Source texts of formatted documents:
---*---

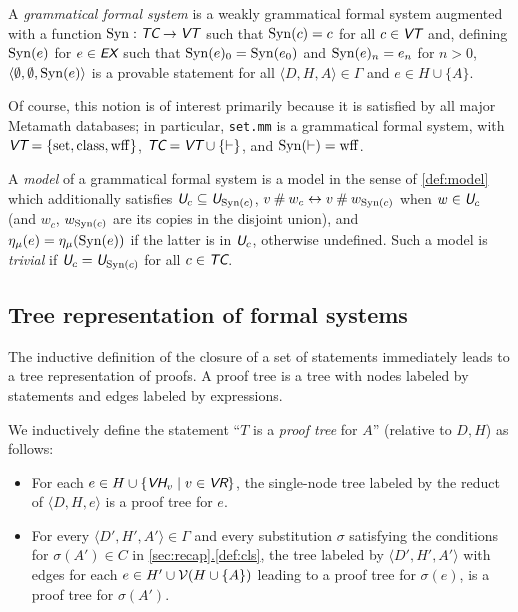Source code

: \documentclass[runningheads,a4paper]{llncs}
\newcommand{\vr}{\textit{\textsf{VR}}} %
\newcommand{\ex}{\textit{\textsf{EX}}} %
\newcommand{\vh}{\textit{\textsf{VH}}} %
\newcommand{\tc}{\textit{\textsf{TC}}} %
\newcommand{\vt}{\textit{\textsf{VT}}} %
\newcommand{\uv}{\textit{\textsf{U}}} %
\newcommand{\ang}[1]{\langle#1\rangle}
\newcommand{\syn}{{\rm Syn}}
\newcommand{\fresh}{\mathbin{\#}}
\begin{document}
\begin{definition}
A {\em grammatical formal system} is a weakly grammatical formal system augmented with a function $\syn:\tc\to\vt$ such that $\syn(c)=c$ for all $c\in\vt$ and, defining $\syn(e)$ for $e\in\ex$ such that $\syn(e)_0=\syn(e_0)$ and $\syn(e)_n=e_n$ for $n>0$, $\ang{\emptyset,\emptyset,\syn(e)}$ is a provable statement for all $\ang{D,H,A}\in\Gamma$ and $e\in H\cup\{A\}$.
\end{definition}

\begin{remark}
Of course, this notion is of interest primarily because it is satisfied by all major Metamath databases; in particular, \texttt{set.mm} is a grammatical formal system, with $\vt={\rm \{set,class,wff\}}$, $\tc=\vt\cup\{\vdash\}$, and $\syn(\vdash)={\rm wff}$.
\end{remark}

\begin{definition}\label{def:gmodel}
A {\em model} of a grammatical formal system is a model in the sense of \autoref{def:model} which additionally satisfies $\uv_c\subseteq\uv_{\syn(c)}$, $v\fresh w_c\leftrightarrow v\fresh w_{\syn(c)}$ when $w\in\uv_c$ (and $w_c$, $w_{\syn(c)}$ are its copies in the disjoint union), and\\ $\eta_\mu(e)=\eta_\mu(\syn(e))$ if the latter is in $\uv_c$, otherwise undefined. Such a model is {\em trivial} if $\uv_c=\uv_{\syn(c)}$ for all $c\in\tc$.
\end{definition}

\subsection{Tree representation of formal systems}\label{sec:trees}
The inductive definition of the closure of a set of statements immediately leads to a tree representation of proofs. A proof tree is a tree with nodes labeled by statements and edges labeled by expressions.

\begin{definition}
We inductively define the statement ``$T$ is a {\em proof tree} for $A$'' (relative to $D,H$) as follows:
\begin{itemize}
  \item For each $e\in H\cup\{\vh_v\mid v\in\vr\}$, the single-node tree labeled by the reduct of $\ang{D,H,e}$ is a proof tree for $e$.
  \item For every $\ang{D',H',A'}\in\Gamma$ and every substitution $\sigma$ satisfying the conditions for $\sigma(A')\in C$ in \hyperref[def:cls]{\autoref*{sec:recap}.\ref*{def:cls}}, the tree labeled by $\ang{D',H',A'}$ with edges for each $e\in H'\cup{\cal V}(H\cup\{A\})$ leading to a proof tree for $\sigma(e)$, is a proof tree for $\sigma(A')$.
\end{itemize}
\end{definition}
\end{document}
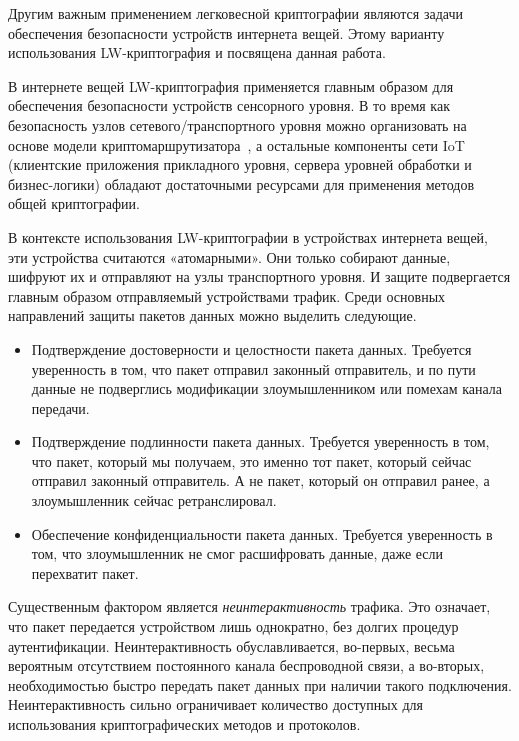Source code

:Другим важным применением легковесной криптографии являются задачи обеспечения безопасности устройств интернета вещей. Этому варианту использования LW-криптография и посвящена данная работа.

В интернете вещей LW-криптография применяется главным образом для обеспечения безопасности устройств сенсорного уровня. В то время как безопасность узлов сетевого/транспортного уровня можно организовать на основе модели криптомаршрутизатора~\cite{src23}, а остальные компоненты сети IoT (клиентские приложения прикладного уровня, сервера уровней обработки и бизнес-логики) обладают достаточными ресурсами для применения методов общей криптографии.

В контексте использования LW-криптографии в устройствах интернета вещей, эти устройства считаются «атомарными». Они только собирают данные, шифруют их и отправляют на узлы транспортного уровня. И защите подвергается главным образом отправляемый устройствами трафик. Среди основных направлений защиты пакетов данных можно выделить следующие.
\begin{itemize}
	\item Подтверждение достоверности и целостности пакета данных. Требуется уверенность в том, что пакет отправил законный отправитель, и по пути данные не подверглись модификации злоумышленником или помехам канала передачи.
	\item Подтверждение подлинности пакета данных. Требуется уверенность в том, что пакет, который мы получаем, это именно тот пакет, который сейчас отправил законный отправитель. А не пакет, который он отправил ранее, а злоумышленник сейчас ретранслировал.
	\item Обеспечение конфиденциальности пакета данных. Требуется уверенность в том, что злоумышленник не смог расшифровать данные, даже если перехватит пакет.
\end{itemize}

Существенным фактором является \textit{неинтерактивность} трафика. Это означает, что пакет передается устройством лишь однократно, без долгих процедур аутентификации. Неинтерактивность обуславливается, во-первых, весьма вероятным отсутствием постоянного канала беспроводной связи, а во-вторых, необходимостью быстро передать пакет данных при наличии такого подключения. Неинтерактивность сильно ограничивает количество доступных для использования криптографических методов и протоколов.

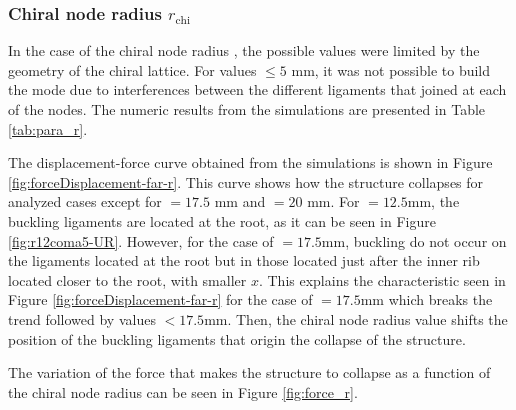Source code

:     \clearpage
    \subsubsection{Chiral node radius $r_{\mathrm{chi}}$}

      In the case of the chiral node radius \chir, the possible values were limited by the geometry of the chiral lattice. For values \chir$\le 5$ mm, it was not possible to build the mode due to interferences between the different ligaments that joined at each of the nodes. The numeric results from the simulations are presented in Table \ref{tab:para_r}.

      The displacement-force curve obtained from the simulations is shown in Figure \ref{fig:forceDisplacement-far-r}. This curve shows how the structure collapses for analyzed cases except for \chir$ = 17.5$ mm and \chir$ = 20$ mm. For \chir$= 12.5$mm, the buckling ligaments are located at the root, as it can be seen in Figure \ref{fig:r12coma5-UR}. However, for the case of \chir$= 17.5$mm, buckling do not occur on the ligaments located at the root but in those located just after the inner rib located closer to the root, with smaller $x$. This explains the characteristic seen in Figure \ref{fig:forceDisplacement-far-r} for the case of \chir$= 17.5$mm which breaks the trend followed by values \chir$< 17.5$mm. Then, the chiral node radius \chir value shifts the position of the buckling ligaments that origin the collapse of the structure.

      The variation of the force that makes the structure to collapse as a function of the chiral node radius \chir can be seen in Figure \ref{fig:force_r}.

---*---

• _Exercise goal_:
Once the pictures are set aside, transcribe the remaining lines above exactly.

• _Completed task_:
Source code

: \documentclass[runningheads,a4paper]{llncs}
\newcommand{\vr}{\textit{\textsf{VR}}} %
\newcommand{\ex}{\textit{\textsf{EX}}} %
\newcommand{\vh}{\textit{\textsf{VH}}} %
\newcommand{\tc}{\textit{\textsf{TC}}} %
\newcommand{\vt}{\textit{\textsf{VT}}} %
\newcommand{\uv}{\textit{\textsf{U}}} %
\newcommand{\ang}[1]{\langle#1\rangle}
\newcommand{\syn}{{\rm Syn}}
\newcommand{\fresh}{\mathbin{\#}}
\begin{document}
\begin{definition}
A {\em grammatical formal system} is a weakly grammatical formal system augmented with a function $\syn:\tc\to\vt$ such that $\syn(c)=c$ for all $c\in\vt$ and, defining $\syn(e)$ for $e\in\ex$ such that $\syn(e)_0=\syn(e_0)$ and $\syn(e)_n=e_n$ for $n>0$, $\ang{\emptyset,\emptyset,\syn(e)}$ is a provable statement for all $\ang{D,H,A}\in\Gamma$ and $e\in H\cup\{A\}$.
\end{definition}

\begin{remark}
Of course, this notion is of interest primarily because it is satisfied by all major Metamath databases; in particular, \texttt{set.mm} is a grammatical formal system, with $\vt={\rm \{set,class,wff\}}$, $\tc=\vt\cup\{\vdash\}$, and $\syn(\vdash)={\rm wff}$.
\end{remark}

\begin{definition}\label{def:gmodel}
A {\em model} of a grammatical formal system is a model in the sense of \autoref{def:model} which additionally satisfies $\uv_c\subseteq\uv_{\syn(c)}$, $v\fresh w_c\leftrightarrow v\fresh w_{\syn(c)}$ when $w\in\uv_c$ (and $w_c$, $w_{\syn(c)}$ are its copies in the disjoint union), and\\ $\eta_\mu(e)=\eta_\mu(\syn(e))$ if the latter is in $\uv_c$, otherwise undefined. Such a model is {\em trivial} if $\uv_c=\uv_{\syn(c)}$ for all $c\in\tc$.
\end{definition}

\subsection{Tree representation of formal systems}\label{sec:trees}
The inductive definition of the closure of a set of statements immediately leads to a tree representation of proofs. A proof tree is a tree with nodes labeled by statements and edges labeled by expressions.

\begin{definition}
We inductively define the statement ``$T$ is a {\em proof tree} for $A$'' (relative to $D,H$) as follows:
\begin{itemize}
  \item For each $e\in H\cup\{\vh_v\mid v\in\vr\}$, the single-node tree labeled by the reduct of $\ang{D,H,e}$ is a proof tree for $e$.
  \item For every $\ang{D',H',A'}\in\Gamma$ and every substitution $\sigma$ satisfying the conditions for $\sigma(A')\in C$ in \hyperref[def:cls]{\autoref*{sec:recap}.\ref*{def:cls}}, the tree labeled by $\ang{D',H',A'}$ with edges for each $e\in H'\cup{\cal V}(H\cup\{A\})$ leading to a proof tree for $\sigma(e)$, is a proof tree for $\sigma(A')$.
\end{itemize}
\end{definition}
\end{document}
Source code

:Другим важным применением легковесной криптографии являются задачи обеспечения безопасности устройств интернета вещей. Этому варианту использования LW-криптография и посвящена данная работа.

В интернете вещей LW-криптография применяется главным образом для обеспечения безопасности устройств сенсорного уровня. В то время как безопасность узлов сетевого/транспортного уровня можно организовать на основе модели криптомаршрутизатора~\cite{src23}, а остальные компоненты сети IoT (клиентские приложения прикладного уровня, сервера уровней обработки и бизнес-логики) обладают достаточными ресурсами для применения методов общей криптографии.

В контексте использования LW-криптографии в устройствах интернета вещей, эти устройства считаются «атомарными». Они только собирают данные, шифруют их и отправляют на узлы транспортного уровня. И защите подвергается главным образом отправляемый устройствами трафик. Среди основных направлений защиты пакетов данных можно выделить следующие.
\begin{itemize}
	\item Подтверждение достоверности и целостности пакета данных. Требуется уверенность в том, что пакет отправил законный отправитель, и по пути данные не подверглись модификации злоумышленником или помехам канала передачи.
	\item Подтверждение подлинности пакета данных. Требуется уверенность в том, что пакет, который мы получаем, это именно тот пакет, который сейчас отправил законный отправитель. А не пакет, который он отправил ранее, а злоумышленник сейчас ретранслировал.
	\item Обеспечение конфиденциальности пакета данных. Требуется уверенность в том, что злоумышленник не смог расшифровать данные, даже если перехватит пакет.
\end{itemize}

Существенным фактором является \textit{неинтерактивность} трафика. Это означает, что пакет передается устройством лишь однократно, без долгих процедур аутентификации. Неинтерактивность обуславливается, во-первых, весьма вероятным отсутствием постоянного канала беспроводной связи, а во-вторых, необходимостью быстро передать пакет данных при наличии такого подключения. Неинтерактивность сильно ограничивает количество доступных для использования криптографических методов и протоколов.

Source code

:     \clearpage
    \subsubsection{Chiral node radius $r_{\mathrm{chi}}$}

      In the case of the chiral node radius \chir, the possible values were limited by the geometry of the chiral lattice. For values \chir$\le 5$ mm, it was not possible to build the mode due to interferences between the different ligaments that joined at each of the nodes. The numeric results from the simulations are presented in Table \ref{tab:para_r}.

      The displacement-force curve obtained from the simulations is shown in Figure \ref{fig:forceDisplacement-far-r}. This curve shows how the structure collapses for analyzed cases except for \chir$ = 17.5$ mm and \chir$ = 20$ mm. For \chir$= 12.5$mm, the buckling ligaments are located at the root, as it can be seen in Figure \ref{fig:r12coma5-UR}. However, for the case of \chir$= 17.5$mm, buckling do not occur on the ligaments located at the root but in those located just after the inner rib located closer to the root, with smaller $x$. This explains the characteristic seen in Figure \ref{fig:forceDisplacement-far-r} for the case of \chir$= 17.5$mm which breaks the trend followed by values \chir$< 17.5$mm. Then, the chiral node radius \chir value shifts the position of the buckling ligaments that origin the collapse of the structure.

      The variation of the force that makes the structure to collapse as a function of the chiral node radius \chir can be seen in Figure \ref{fig:force_r}.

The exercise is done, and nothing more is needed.